Hypertable vs Regular Table: What Changes

  Regular PostgreSQL Table TimescaleDB Hypertable
Primary key Auto-incrementing id No surrogate key (id: false), time column is the primary dimension
Partitioning Manual or none Automatic time-based chunks
Writes INSERT, UPDATE, DELETE equally supported Optimized for INSERT; UPDATE/DELETE slower, impossible on compressed chunks
Compression None built-in Columnar compression with 90%+ storage reduction
Retention Manual DELETE queries (slow, locks table) add_retention_policy drops entire chunks instantly
Aggregation Computed on every query Continuous aggregates precompute and auto-refresh
ActiveRecord Full compatibility Works, but update/destroy should be avoided; some raw SQL needed
Schema dumps schema.rb works perfectly Requires structure.sql or test helpers to preserve hypertable metadata

Choosing Your Gem

Use the timescaledb gem for most Rails projects. Maintained by Timescale themselves, it provides acts_as_hypertable, schema dumper integration, continuous aggregate helpers, and a rich model-level DSL. It’s opinionated in the right places and handles the ActiveRecord integration thoughtfully.

The alternative is timescaledb-rails, which extends the ActiveRecord PostgreSQL adapter directly. It provides migration helpers like create_hypertable and enable_hypertable_compression as first-class migration methods. It’s lighter, closer to raw SQL, and better if you want minimal abstraction.

  timescaledb gem timescaledb-rails gem
Maintainer Timescale (official) Crunchloop (community)
Approach Model-level DSL ActiveRecord adapter extension
Key features acts_as_hypertable, continuous aggregate helpers, schema dumper create_hypertable migration method, compression helpers
Abstraction Higher - more Rails-like Lower - closer to raw SQL
Best for Most teams; full-featured integration Teams wanting minimal abstraction

For this guide, I’m going to use the timescaledb gem because it covers more ground. But the underlying concepts are the same regardless of which gem you choose, and I’ll note where the approaches diverge.

Installation and Database Setup

Start with the gem:

# Gemfile
gem 'timescaledb'

TimescaleDB is a PostgreSQL extension, not a separate database. If you’re running PostgreSQL locally, you’ll need to install the extension. On macOS with Homebrew:

brew install timescaledb
timescaledb-tune --quiet --yes

On Ubuntu/Debian:

sudo apt install timescaledb-2-postgresql-16
sudo timescaledb-tune --quiet --yes
sudo systemctl restart postgresql

Then enable the extension in your database. You can do this via a migration:

class EnableTimescaledb < ActiveRecord::Migration[7.2]
  def change
    enable_extension 'timescaledb' unless extension_enabled?('timescaledb')
  end
end

If you’re running on a managed PostgreSQL service, check whether TimescaleDB is supported. Some providers bundle it, some offer it as an add-on, and some don’t support it at all. This is worth verifying before you commit to anything.

The Initializer

Set up the gem in an initializer so your models have access to the TimescaleDB macros:

# config/initializers/timescaledb.rb
ActiveSupport.on_load(:active_record) do
  extend Timescaledb::ActsAsHypertable
end

This makes acts_as_hypertable available on all models. If you’d prefer to be explicit, you can skip the initializer and extend individual models instead.

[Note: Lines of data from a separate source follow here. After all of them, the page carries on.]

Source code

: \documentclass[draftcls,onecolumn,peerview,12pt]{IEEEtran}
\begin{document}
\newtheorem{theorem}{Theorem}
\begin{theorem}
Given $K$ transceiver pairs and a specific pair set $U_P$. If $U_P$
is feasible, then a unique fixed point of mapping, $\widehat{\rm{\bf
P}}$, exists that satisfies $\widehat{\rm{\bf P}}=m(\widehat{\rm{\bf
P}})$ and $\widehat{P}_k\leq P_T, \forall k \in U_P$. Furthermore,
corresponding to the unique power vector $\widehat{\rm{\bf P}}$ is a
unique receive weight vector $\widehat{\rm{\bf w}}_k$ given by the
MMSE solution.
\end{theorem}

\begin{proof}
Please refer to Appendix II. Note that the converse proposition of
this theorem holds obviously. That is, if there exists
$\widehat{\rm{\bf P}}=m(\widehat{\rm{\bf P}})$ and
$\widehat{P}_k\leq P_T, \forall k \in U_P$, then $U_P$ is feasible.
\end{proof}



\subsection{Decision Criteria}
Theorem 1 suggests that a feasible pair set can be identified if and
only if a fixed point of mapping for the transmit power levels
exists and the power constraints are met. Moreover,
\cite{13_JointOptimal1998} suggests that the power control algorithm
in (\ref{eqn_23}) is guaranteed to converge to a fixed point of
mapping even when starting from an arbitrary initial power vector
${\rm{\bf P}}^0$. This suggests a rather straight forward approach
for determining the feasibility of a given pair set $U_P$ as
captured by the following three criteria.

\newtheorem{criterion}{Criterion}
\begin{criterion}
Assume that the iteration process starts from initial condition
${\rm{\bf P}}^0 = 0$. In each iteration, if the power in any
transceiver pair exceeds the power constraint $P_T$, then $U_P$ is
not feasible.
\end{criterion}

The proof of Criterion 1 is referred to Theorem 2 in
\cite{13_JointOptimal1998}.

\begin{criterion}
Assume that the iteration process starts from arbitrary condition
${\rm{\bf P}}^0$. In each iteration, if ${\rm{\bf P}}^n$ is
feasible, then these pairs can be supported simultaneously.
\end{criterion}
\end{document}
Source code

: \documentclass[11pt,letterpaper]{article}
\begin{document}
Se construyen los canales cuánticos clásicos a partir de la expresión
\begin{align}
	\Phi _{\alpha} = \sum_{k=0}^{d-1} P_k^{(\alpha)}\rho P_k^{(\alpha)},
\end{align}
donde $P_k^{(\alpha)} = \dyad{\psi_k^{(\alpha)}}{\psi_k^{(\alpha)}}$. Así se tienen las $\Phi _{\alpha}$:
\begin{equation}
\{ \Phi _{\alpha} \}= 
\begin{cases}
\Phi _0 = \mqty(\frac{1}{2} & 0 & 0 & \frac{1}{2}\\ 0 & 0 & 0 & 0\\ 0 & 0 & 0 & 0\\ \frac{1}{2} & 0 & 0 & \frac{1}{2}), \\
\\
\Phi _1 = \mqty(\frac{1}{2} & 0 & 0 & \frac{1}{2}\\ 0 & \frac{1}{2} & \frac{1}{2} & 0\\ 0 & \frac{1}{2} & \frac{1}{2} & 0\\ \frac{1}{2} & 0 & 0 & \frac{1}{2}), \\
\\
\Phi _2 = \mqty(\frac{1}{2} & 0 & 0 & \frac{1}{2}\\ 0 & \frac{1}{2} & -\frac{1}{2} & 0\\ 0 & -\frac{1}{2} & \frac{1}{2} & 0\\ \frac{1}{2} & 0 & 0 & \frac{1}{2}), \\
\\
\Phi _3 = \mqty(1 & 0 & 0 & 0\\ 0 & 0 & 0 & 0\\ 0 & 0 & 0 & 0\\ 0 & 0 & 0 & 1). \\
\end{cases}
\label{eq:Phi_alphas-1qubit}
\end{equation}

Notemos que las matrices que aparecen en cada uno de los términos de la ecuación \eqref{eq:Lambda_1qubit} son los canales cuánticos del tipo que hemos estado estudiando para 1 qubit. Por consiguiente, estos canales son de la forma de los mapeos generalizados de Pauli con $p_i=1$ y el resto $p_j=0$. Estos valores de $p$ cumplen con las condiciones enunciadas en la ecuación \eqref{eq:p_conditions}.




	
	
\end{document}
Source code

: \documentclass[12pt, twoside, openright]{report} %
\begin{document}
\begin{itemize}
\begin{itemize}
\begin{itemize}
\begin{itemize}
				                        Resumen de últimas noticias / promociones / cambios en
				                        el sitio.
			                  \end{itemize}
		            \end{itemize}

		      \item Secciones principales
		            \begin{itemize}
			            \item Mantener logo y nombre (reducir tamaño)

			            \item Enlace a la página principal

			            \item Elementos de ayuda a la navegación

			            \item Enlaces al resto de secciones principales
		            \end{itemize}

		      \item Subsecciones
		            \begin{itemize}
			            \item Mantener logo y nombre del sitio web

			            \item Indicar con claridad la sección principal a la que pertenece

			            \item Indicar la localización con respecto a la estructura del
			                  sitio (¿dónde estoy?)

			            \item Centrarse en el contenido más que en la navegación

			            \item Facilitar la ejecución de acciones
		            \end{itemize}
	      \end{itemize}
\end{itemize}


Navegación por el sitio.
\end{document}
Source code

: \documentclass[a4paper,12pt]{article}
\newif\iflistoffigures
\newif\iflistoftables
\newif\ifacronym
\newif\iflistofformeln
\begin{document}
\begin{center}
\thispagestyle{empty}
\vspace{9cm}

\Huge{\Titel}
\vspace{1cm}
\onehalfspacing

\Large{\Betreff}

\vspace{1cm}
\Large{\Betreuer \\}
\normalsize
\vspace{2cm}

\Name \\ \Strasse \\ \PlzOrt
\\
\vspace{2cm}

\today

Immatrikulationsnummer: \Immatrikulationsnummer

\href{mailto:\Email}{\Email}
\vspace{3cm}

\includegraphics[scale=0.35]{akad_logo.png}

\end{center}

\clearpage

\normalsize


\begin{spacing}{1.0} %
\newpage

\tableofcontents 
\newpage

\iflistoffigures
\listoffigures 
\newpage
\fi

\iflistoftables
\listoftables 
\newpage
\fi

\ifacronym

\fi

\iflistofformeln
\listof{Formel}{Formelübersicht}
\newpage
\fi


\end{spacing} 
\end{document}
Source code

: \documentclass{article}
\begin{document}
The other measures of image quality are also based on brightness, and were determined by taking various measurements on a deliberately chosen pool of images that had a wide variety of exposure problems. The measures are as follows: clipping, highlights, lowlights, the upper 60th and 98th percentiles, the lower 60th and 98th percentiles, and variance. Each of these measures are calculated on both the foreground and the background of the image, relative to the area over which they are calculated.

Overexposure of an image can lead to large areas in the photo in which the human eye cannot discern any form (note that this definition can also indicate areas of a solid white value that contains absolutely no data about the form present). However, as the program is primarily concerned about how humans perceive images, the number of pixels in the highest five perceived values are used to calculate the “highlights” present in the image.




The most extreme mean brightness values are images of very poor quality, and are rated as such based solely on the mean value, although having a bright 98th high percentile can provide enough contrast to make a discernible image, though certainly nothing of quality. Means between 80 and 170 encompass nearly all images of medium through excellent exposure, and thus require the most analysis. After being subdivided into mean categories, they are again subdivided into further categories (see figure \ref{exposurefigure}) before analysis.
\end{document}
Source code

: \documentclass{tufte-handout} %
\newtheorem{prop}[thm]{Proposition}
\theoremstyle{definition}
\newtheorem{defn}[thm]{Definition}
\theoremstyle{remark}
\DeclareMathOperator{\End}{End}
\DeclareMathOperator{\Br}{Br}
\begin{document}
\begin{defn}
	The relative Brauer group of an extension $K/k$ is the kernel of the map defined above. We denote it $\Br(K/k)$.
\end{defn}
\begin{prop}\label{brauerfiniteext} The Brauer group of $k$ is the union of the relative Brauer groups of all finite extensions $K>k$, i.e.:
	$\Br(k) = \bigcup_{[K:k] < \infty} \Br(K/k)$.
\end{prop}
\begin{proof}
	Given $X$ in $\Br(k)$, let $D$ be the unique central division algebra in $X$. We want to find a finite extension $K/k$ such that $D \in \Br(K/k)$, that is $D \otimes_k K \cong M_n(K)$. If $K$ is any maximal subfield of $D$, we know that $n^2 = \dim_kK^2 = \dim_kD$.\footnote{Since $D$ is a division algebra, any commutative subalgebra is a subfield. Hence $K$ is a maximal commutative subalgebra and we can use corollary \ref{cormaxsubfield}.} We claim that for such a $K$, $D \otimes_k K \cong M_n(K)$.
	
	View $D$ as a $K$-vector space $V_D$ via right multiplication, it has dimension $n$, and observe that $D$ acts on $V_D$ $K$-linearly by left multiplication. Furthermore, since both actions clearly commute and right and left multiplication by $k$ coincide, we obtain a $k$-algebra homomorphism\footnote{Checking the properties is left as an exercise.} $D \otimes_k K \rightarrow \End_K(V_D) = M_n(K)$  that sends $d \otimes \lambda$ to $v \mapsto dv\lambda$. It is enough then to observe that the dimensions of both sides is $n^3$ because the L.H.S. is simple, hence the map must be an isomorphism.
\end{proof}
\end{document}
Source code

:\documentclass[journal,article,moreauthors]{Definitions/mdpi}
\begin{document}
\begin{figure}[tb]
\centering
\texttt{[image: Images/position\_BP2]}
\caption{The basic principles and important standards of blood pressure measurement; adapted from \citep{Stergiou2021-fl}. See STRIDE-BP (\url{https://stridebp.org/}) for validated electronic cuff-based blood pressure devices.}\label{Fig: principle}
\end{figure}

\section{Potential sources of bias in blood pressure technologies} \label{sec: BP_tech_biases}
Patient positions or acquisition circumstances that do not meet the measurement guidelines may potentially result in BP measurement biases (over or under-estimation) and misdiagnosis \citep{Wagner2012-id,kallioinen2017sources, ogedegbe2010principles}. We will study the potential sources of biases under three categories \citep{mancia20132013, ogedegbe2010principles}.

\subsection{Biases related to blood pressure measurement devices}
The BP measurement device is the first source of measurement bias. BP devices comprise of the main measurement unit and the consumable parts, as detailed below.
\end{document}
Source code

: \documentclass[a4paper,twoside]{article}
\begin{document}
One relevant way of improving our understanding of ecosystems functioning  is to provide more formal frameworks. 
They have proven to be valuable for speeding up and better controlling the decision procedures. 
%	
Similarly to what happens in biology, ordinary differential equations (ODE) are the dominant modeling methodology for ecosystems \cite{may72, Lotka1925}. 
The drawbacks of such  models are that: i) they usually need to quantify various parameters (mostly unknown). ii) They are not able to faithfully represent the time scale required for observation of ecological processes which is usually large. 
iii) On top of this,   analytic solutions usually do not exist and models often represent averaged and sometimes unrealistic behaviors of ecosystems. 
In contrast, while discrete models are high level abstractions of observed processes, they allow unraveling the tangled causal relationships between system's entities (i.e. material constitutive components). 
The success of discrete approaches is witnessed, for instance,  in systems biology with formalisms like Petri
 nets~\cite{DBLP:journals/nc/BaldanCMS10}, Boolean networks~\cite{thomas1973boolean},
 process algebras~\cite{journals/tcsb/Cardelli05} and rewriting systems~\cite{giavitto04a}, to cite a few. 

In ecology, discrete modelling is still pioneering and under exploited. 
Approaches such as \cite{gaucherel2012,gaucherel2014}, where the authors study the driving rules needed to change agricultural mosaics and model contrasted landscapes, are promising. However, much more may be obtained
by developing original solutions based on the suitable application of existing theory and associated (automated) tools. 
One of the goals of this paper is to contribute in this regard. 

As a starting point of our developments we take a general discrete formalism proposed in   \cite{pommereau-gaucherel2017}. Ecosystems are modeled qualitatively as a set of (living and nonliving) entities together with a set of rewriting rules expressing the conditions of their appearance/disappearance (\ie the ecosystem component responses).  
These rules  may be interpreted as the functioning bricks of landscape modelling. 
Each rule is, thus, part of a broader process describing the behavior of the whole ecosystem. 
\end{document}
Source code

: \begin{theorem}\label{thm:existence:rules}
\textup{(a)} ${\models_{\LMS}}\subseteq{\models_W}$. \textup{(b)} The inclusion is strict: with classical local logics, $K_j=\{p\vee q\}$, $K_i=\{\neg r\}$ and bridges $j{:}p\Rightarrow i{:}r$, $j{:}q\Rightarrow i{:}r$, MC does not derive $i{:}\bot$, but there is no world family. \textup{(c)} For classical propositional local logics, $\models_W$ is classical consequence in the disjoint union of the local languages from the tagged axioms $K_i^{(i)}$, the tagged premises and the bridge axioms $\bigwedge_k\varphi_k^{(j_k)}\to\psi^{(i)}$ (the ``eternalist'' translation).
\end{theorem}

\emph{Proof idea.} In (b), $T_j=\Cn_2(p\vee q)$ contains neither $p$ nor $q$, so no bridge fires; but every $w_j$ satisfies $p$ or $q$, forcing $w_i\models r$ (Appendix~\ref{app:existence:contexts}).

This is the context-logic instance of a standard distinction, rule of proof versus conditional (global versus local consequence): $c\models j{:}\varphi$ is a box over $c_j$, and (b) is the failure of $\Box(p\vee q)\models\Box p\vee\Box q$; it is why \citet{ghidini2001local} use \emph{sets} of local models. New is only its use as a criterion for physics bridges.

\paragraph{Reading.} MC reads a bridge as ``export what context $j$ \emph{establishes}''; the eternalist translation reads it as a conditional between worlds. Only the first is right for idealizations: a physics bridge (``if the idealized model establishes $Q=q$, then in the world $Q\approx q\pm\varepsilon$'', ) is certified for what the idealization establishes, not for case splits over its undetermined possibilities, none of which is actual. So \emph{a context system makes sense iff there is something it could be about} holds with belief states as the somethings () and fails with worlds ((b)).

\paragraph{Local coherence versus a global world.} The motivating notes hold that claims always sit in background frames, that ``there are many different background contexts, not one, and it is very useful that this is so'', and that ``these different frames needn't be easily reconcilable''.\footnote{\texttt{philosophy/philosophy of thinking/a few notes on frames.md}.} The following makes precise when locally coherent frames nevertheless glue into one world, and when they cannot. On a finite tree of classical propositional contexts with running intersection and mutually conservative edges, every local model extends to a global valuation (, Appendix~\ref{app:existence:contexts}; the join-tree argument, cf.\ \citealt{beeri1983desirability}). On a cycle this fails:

Creating Your First Hypertable

Here’s where things diverge from standard Rails patterns. A hypertable is a PostgreSQL table that TimescaleDB automatically partitions by time. The key difference from a normal table: you typically don’t want an auto-incrementing id column. TimescaleDB partitions by time, and a sequential integer primary key fights that partitioning.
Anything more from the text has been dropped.